***** Supplied records *****
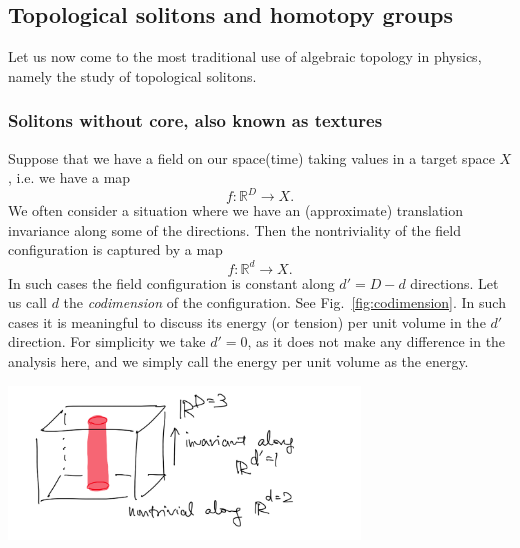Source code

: \documentclass[12pt]{article}
\numberwithin{equation}{section}
\theoremstyle{remark}
\renewenvironment{figure}[1][]{
  \begin{originalfigure}[#1]
    \begin{mdframed}[linecolor=black!0,backgroundcolor=black!1]
}{
    \end{mdframed}
  \end{originalfigure}
}
\def\bR{\mathbb{R}}
\begin{document}
\subsection{Topological solitons and homotopy groups}




Let us now come to the most traditional use of algebraic topology in physics, 
namely the study of topological solitons. 

\subsubsection{Solitons without core, also known as textures}
Suppose that we have a field on our space(time) taking values in a target space $X$,
i.e. we have a map \begin{equation}
f:\bR^D \to X.
\end{equation}
We often consider a situation where we have an (approximate) translation invariance along 
some of the directions.
Then the nontriviality of the field configuration is captured by a map 
\begin{equation}
f:\bR^d \to X.
\end{equation}
In such cases the field configuration is constant along $d'=D-d$ directions.
Let us call $d$ the \emph{codimension} of the configuration.
See Fig.~\ref{fig:codimension}.
In such cases it is meaningful to discuss its energy (or tension) per unit volume in the $d'$ direction.
For simplicity we take $d'=0$, as it does not make any difference in the analysis here,
and we simply call the energy per unit volume as the energy.

\begin{figure}[h]
\centering
  \includegraphics[width=0.7\textwidth]{codimension.png}
  \caption{A codimension-2 object in $\bR^3$ is string-like. }
  \label{fig:codimension}
\end{figure}
\end{document}
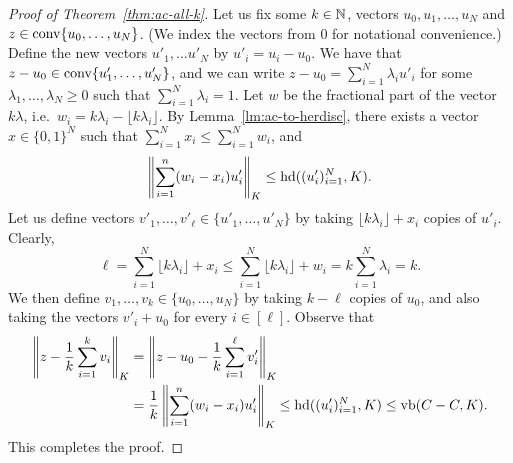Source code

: \begin{proof}[Proof of Theorem~\ref{thm:ac-all-k}]
  Let us fix some $k \in {\mathbb{N}}$, vectors $u_0, u_1, \ldots, u_N$ and $z
  \in \operatorname{conv}\{u_0, \ldots, u_N\}$. (We index the vectors from $0$ for
  notational convenience.) Define the new vectors $u'_1, \ldots u'_N$
  by $u'_i = u_i - u_0$. We have that $z - u_0 \in \operatorname{conv}\{u_1',
  \ldots, u_N'\}$, and we can write $z - u_0 = \sum_{i =
    1}^N{\lambda_i u'_i}$ for some $\lambda_1, \ldots, \lambda_N \ge
  0$ such that $\sum_{i = 1}^N{\lambda_i} = 1$. Let $w$ be the fractional
  part of the vector $k\lambda$, i.e.~$w_i = k\lambda_i - \lfloor
  k\lambda_i \rfloor$. By Lemma~\ref{lm:ac-to-herdisc}, there exists a
  vector $x \in \{0,1\}^N$ such that  $\sum_{i = 1}^N{x_i} \le \sum_{i = 1}^N{w_i}$, and
  \[
  \left\|\sum_{i = 1}^n(w_i - x_i)u'_i\right\|_K \le \operatorname{hd}((u'_i)_{i =  1}^N, K).
  \]
  Let us define vectors $v'_1, \ldots, v'_\ell \in \{u'_1, \ldots,
  u'_N\}$ by taking $\lfloor  k\lambda_i\rfloor + x_i$ copies of
  $u'_i$. Clearly,
  \[
  \ell = \sum_{i = 1}^N{\lfloor k\lambda_i\rfloor + x_i} \le \sum_{i
    = 1}^N{\lfloor k\lambda_i\rfloor + w_i}  = k\sum_{i =
    1}^N{\lambda_i} = k.
  \]
  We then define $v_1, \ldots, v_k \in \{u_0, \ldots, u_N\}$ by taking
  $k-\ell$ copies of $u_0$, and also taking the vectors $v'_i + u_0$
  for every $i
  \in [\ell]$.  Observe that
  \begin{align*}
    \left\|z - \frac1k \sum_{i = 1}^k{v_i}\right\|_K
    &= 
    \left\|z -u_0 - \frac1k \sum_{i = 1}^\ell{v'_i}\right\|_K\\
    &= \frac{1}{k} \left\|\sum_{i = 1}^n(w_i - x_i)u'_i\right\|_K
    \le \operatorname{hd}((u'_i)_{i = 1}^N, K) \le \operatorname{vb}(C - C, K).
  \end{align*}
  This completes the proof. 
\end{proof}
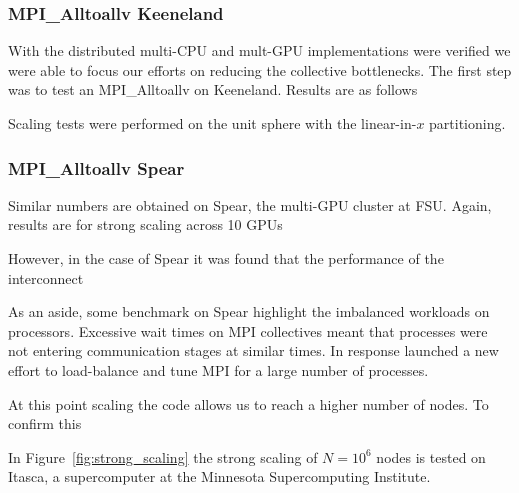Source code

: \documentclass{report}
\begin{document}
\subsubsection{MPI\_Alltoallv Keeneland}
With the distributed multi-CPU and mult-GPU implementations were verified we were able to focus our efforts on reducing the collective bottlenecks. The first step was to test an MPI\_Alltoallv on Keeneland. Results are as follows

Scaling tests were performed on the unit sphere with the linear-in-$x$ partitioning. 



\subsubsection{MPI\_Alltoallv Spear}
Similar numbers are obtained on Spear, the multi-GPU cluster at FSU. Again, results are for strong scaling across 10 GPUs

However, in the case of Spear it was found that the performance of the interconnect


As an aside, some benchmark on Spear highlight the imbalanced workloads on processors. Excessive wait times on MPI collectives meant that processes were not entering communication stages at similar times. In response launched a new effort to load-balance and tune MPI for a large number of processes.

At this point scaling the code allows us to reach a higher number of nodes. To confirm this  




%


In Figure~\ref{fig:strong_scaling} the strong scaling of $N=10^6$ nodes is tested on Itasca, a supercomputer at the Minnesota Supercomputing Institute.   
\end{document}
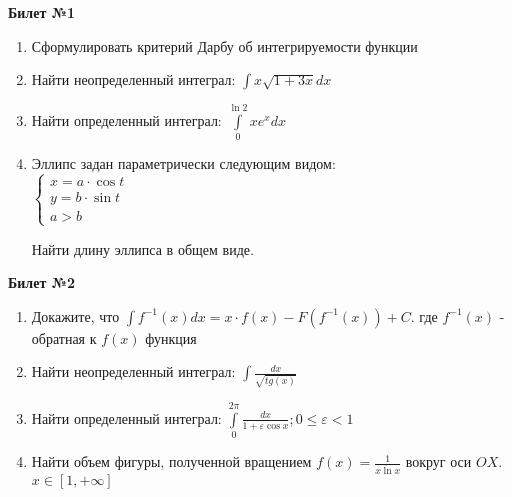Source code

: \documentclass[a4paper, 12pt]{article}
\begin{document}
\begin{center}
    \textbf{Билет №1}
\end{center}
\begin{enumerate}
\item Сформулировать критерий Дарбу об интегрируемости функции
\item Найти неопределенный интеграл: $ \displaystyle \int{x\sqrt{1+3x}}dx$
\item Найти определенный интеграл: $\displaystyle \int\limits_{0}^{\ln{2}}{xe^xdx}$
\item Эллипс задан параметрически следующим видом: \\ 

$
	\begin{cases}
		x = a\cdot\cos{t} \\
		y=b\cdot\sin{t} \\
		a > b
		
	\end{cases}
$

Найти длину эллипса в общем виде.

\end{enumerate}

\begin{center}
	\textbf{Билет №2}
\end{center}
\begin{enumerate}
	\item Докажите, что $\displaystyle \int{f^{-1}(x)}dx = x\cdot f(x) - F(f^{-1}(x)) + C$. где $f^{-1}(x)$ - обратная к $f(x)$ функция
	\item Найти неопределенный интеграл: $\displaystyle \int{\frac{dx}{\sqrt{tg(x)}}}$
	\item Найти определенный интеграл: $\displaystyle \int\limits_{0}^{2\pi}{\frac{dx}{1+\varepsilon \cos{x}}; 0 \le \varepsilon < 1}$
	\item Найти объем фигуры, полученной вращением $\displaystyle f(x) = \frac{1}{x \ddot \ln{x}}$ вокруг оси $OX$. $\displaystyle x \in \left[1,+\infty\right]$
	
\end{enumerate}
\end{document}
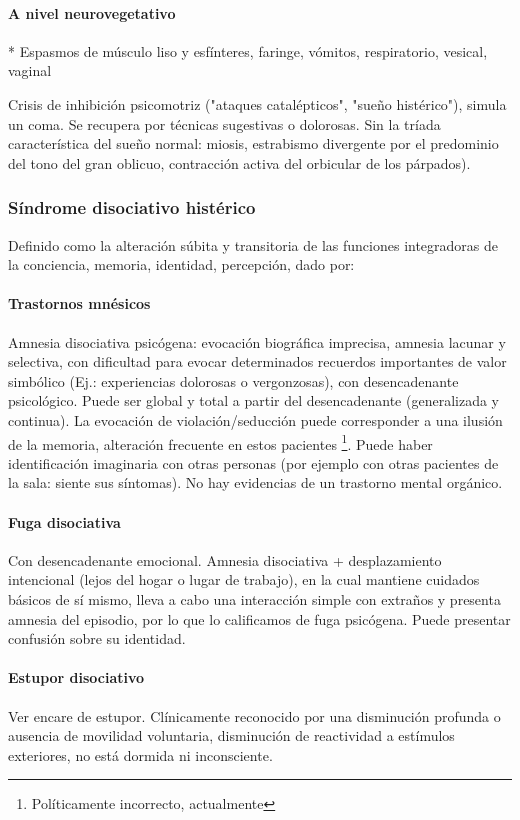\paragraph{A nivel neurovegetativo}
* Espasmos de músculo liso y esfínteres, faringe, vómitos, respiratorio, vesical, vaginal

\faNotesMedical Crisis de inhibición psicomotriz ("ataques catalépticos", "sueño histérico"), simula un coma. Se recupera por técnicas sugestivas o dolorosas. Sin la tríada característica del sueño normal: miosis, estrabismo divergente por el predominio del tono del gran oblicuo, contracción activa del orbicular de los párpados).
\subsubsection*{Síndrome disociativo histérico}
Definido como la alteración súbita y transitoria de las funciones integradoras de la conciencia, memoria, identidad, percepción, dado por:
\paragraph{Trastornos mnésicos}
Amnesia disociativa psicógena: evocación biográfica imprecisa, amnesia lacunar y selectiva, con dificultad para evocar determinados recuerdos importantes de valor simbólico (Ej.: experiencias dolorosas o vergonzosas), con desencadenante psicológico. Puede ser global y total a partir del desencadenante (generalizada y continua). La evocación de violación/seducción puede corresponder a una ilusión de la memoria, alteración frecuente en estos pacientes \footnote{Políticamente incorrecto, actualmente}. Puede haber identificación imaginaria con otras personas (por ejemplo con otras pacientes de la sala: siente sus síntomas). No hay evidencias de un trastorno mental orgánico.
\paragraph{Fuga disociativa}
Con desencadenante emocional. Amnesia disociativa + desplazamiento intencional (lejos del hogar o lugar de trabajo), en la cual mantiene cuidados básicos de sí mismo, lleva a cabo una interacción simple con extraños y presenta amnesia del episodio, por lo que lo calificamos de fuga psicógena. Puede presentar confusión sobre su identidad.
\paragraph{Estupor disociativo}
Ver encare de estupor. Clínicamente reconocido por una disminución profunda o ausencia de movilidad voluntaria, disminución de reactividad a estímulos exteriores, no está dormida ni inconsciente.
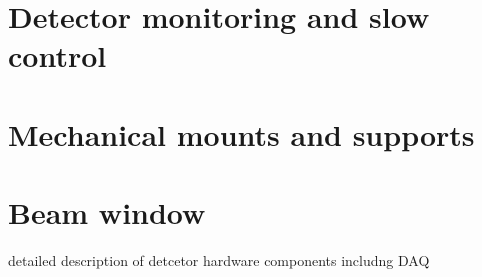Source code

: \section{Detector monitoring and slow control}

\section{Mechanical mounts and supports}

\section{Beam window}

detailed description of detcetor hardware components includng DAQ

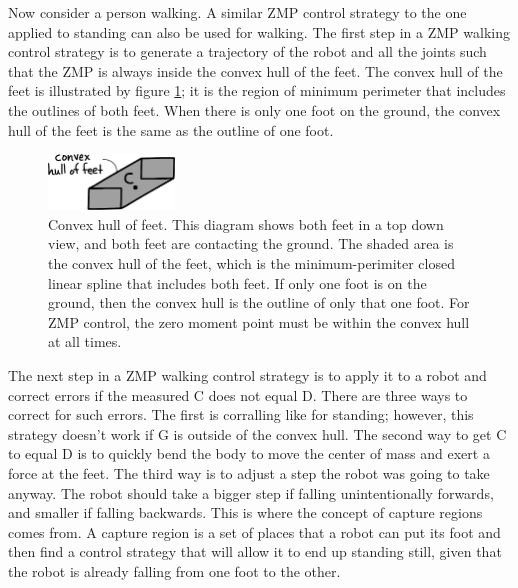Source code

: Now consider a person walking. A similar ZMP control strategy to the one applied to standing can also be used for walking. The first step in a ZMP walking control strategy is to generate a trajectory of the robot and all the joints such that the ZMP is always inside the convex hull of the feet. The convex hull of the feet is illustrated by figure \ref{fig:ConvexHull}; it is the region of minimum perimeter that includes the outlines of both feet. When there is only one foot on the ground, the convex hull of the feet is the same as the outline of one foot. 

\begin{figure}[h]		%
\begin{centering}
\includegraphics[width=0.3\textwidth]{Figures/ConvexHull}\par
\end{centering}
\caption[Diagram: Convex Hull of Feet]{Convex hull of feet. This diagram shows both feet in a top down view, and both feet are contacting the ground. The shaded area is the convex hull of the feet, which is the minimum-perimiter closed linear spline that includes both feet. If only one foot is on the ground, then the convex hull is the outline of only that one foot. For ZMP control, the zero moment point must be within the convex hull at all times.}
\label{fig:ConvexHull}
\end{figure}
%

The next step in a ZMP walking control strategy is to apply it to a robot and correct errors if the measured C does not equal D. There are three ways to correct for such errors. The first is corralling like for standing; however, this strategy doesn't work if G is outside of the convex hull. The second way to get C to equal D is to quickly bend the body to move the center of mass and exert a force at the feet. The third way is to adjust a step the robot was going to take anyway. The robot should take a bigger step if falling unintentionally forwards, and smaller if falling backwards. This is where the concept of capture regions comes from. A capture region is a set of places that a robot can put its foot and then find a control strategy that will allow it to end up standing still, given that the robot is already falling from one foot to the other.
*****
• Problem statement: Lines that contain "directions" should be pulled from the entries above and reported.

• Response to this task:
some of the directions.
In such cases the field configuration is constant along $d'=D-d$ directions.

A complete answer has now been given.